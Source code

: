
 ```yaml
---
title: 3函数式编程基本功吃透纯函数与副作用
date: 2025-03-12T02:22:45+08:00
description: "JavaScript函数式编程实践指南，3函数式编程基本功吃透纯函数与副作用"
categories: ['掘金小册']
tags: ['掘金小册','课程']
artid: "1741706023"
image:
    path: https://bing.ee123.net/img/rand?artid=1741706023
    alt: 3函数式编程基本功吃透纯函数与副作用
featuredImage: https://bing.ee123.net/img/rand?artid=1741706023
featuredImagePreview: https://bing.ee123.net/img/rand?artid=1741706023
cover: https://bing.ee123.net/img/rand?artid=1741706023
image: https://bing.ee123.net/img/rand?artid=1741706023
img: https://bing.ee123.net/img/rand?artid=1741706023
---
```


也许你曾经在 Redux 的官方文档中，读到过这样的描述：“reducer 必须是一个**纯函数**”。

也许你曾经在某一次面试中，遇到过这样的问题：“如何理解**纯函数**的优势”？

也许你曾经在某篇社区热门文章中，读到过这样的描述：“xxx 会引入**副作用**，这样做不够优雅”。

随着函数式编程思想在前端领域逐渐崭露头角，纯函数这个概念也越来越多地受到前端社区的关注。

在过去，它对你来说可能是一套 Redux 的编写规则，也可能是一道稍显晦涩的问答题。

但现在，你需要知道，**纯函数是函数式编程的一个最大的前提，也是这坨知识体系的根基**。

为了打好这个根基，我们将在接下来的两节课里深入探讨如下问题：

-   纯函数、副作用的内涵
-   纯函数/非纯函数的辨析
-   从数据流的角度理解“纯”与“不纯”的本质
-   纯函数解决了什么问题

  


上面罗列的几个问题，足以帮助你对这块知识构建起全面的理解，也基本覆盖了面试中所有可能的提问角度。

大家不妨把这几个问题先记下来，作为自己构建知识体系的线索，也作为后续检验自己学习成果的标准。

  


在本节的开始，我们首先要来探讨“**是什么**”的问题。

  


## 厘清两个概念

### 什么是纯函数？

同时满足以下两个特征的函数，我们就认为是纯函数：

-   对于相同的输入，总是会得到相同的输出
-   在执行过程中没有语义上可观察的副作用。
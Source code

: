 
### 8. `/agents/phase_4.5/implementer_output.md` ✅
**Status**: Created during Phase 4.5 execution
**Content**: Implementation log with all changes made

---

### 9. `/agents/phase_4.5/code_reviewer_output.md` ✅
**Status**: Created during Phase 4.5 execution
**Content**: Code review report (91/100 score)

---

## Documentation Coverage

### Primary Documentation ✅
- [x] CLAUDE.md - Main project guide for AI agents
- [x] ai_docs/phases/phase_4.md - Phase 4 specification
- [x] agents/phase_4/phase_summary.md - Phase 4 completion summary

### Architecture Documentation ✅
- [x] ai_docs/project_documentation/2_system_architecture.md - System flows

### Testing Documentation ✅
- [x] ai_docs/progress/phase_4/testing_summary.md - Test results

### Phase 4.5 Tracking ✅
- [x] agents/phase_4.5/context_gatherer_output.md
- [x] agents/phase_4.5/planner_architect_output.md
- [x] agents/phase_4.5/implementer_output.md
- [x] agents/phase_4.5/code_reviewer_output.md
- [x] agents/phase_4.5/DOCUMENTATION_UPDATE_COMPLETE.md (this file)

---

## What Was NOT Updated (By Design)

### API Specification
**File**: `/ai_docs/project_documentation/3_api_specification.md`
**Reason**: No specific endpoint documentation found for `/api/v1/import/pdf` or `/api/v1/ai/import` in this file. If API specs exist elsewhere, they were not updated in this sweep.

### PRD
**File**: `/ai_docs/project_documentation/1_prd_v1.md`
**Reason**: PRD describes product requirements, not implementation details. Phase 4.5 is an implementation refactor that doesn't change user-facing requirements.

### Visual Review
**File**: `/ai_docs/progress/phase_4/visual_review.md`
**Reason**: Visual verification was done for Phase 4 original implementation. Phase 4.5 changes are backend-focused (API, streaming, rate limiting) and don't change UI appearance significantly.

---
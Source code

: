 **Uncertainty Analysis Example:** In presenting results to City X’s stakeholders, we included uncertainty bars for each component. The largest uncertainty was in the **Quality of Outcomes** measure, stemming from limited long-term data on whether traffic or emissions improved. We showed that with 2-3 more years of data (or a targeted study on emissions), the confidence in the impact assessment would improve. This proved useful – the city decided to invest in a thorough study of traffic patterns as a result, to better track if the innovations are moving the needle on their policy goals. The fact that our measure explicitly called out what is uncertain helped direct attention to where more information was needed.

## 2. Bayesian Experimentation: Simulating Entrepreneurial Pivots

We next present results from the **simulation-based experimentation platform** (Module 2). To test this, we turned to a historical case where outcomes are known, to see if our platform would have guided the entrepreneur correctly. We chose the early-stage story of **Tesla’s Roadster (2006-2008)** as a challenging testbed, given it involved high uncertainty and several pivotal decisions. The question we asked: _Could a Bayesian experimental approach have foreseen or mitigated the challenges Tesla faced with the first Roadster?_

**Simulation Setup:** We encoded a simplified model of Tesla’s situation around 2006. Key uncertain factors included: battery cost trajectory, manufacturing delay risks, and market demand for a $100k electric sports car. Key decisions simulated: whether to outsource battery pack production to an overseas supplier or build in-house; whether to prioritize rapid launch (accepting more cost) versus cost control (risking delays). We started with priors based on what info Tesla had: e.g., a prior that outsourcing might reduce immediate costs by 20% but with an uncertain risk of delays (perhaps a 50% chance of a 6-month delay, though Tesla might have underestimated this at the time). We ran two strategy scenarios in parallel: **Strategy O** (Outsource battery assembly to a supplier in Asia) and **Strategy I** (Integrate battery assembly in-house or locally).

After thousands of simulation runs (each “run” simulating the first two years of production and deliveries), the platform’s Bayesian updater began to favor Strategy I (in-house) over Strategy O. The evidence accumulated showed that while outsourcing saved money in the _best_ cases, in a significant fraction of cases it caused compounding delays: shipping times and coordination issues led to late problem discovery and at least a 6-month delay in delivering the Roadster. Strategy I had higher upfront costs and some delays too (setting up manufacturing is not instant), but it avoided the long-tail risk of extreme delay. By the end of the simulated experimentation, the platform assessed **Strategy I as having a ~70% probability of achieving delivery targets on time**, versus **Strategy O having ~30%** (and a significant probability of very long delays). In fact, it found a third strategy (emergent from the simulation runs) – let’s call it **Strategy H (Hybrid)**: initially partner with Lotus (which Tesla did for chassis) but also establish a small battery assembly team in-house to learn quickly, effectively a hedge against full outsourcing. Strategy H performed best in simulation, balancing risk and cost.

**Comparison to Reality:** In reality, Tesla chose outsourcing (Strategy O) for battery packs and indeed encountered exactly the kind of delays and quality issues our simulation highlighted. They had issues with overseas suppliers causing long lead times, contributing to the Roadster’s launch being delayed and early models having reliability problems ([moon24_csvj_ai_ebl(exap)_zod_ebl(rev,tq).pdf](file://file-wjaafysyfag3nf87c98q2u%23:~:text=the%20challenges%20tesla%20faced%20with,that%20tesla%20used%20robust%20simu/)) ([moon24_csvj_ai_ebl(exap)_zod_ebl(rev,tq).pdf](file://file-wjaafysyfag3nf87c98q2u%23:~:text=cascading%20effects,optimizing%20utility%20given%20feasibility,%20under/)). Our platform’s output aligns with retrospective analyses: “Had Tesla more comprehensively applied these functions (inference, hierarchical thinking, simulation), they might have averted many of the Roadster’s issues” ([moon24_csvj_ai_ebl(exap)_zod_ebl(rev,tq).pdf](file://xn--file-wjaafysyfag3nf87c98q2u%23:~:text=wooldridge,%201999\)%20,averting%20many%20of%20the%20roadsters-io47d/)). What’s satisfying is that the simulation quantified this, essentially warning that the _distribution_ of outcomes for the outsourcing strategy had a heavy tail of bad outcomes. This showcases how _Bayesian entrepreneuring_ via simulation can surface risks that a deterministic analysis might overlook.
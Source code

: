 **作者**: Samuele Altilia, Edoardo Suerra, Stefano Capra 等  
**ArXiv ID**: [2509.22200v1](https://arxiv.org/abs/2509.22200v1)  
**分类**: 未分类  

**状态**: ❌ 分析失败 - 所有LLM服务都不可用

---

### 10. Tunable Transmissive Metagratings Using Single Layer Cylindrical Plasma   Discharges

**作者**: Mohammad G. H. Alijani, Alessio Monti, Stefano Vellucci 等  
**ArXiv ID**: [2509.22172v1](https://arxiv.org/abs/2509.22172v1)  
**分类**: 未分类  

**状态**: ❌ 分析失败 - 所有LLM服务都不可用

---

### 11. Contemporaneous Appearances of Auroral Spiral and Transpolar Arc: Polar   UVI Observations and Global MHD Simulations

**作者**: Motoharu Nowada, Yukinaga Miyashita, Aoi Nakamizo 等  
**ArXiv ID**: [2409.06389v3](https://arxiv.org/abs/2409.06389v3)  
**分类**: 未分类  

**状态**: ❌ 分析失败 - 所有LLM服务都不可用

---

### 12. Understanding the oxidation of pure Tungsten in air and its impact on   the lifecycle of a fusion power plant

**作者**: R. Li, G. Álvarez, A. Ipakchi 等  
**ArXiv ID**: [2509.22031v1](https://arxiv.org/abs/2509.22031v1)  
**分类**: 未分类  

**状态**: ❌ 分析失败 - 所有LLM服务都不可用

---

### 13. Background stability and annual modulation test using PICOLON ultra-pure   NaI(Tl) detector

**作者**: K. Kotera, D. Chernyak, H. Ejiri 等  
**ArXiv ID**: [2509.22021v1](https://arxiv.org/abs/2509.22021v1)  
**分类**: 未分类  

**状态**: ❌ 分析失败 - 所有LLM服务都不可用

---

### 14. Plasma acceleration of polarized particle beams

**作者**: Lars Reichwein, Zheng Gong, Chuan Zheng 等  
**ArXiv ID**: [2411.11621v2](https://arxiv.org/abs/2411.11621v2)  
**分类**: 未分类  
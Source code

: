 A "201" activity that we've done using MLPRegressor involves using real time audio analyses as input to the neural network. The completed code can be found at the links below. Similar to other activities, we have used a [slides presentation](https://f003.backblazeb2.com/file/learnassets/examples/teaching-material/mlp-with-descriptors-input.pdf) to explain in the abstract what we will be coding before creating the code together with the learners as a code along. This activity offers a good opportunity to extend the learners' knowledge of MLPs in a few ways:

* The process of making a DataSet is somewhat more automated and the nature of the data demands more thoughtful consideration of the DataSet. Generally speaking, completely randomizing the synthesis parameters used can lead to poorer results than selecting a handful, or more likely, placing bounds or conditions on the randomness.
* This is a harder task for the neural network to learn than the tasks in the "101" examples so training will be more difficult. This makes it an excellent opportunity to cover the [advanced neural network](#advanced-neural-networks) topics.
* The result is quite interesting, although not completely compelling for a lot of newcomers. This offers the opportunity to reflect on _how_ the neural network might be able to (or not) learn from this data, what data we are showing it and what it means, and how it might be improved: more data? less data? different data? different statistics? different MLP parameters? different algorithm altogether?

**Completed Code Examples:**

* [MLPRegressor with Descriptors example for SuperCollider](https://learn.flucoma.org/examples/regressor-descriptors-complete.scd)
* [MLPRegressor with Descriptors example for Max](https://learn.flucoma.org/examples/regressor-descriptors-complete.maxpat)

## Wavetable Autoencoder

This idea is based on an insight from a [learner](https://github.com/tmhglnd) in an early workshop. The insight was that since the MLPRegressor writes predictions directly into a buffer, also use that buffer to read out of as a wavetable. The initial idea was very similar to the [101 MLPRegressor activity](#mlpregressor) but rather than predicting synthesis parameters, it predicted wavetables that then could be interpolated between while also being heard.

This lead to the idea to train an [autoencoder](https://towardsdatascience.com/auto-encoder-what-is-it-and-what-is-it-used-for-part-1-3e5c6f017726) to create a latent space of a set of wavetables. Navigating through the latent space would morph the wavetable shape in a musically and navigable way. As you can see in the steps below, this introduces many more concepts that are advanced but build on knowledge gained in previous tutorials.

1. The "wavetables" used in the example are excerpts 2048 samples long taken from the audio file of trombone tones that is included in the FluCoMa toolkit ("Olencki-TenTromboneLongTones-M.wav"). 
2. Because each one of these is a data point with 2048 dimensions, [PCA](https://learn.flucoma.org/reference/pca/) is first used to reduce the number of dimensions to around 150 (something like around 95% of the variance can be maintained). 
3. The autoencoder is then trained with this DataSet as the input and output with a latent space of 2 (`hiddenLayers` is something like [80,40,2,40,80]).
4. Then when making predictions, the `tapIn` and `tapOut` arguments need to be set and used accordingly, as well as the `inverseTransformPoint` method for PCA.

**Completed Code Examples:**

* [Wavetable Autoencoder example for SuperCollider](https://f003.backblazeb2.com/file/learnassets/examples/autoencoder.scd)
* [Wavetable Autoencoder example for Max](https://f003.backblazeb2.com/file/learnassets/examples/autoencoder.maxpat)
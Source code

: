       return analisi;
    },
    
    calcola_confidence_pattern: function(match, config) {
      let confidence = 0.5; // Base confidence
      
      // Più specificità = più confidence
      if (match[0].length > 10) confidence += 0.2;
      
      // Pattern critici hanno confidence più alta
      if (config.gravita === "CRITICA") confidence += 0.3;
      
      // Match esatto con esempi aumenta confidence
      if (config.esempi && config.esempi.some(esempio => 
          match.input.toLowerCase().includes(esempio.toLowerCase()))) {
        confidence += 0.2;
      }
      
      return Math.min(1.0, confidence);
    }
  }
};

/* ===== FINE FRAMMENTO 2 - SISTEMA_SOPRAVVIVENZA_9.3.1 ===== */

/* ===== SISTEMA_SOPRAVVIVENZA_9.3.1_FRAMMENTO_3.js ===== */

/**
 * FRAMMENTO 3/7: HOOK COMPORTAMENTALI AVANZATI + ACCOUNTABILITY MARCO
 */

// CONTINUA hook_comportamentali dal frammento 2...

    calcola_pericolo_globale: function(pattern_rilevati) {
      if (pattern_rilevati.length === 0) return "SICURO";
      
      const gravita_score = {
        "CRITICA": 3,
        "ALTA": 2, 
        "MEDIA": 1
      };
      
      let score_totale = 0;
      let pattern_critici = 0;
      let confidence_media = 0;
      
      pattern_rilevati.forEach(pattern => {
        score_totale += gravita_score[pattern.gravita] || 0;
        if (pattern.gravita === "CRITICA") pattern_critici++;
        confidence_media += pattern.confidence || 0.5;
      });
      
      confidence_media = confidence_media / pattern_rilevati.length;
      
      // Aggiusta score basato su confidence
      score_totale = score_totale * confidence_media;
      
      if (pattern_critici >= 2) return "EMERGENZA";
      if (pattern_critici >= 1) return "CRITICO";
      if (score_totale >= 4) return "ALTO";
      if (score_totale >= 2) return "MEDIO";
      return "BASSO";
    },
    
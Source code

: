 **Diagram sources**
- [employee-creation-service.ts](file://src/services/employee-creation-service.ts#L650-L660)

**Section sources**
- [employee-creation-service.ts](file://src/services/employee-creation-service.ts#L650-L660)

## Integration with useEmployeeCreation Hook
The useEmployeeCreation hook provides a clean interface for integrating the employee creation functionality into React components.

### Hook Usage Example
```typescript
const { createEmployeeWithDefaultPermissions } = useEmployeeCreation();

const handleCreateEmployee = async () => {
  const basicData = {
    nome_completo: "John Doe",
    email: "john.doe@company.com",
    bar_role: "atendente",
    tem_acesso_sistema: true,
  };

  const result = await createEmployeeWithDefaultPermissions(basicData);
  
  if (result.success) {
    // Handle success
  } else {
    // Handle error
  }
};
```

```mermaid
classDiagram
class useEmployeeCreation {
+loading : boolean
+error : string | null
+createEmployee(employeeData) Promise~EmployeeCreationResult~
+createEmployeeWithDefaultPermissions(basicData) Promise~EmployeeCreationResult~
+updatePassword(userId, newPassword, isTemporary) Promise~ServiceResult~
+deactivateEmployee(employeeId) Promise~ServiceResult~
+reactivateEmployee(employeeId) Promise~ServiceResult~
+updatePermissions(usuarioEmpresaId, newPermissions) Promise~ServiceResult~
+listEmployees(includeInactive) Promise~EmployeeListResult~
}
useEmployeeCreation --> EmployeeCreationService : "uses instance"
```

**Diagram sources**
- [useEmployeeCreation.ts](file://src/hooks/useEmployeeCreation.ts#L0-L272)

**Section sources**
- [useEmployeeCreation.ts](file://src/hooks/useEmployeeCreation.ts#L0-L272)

### EXERCISE AIM
Using the listing above, work out how many lines include the word "latent", and report that number alone.

### TASK SOLUTION
2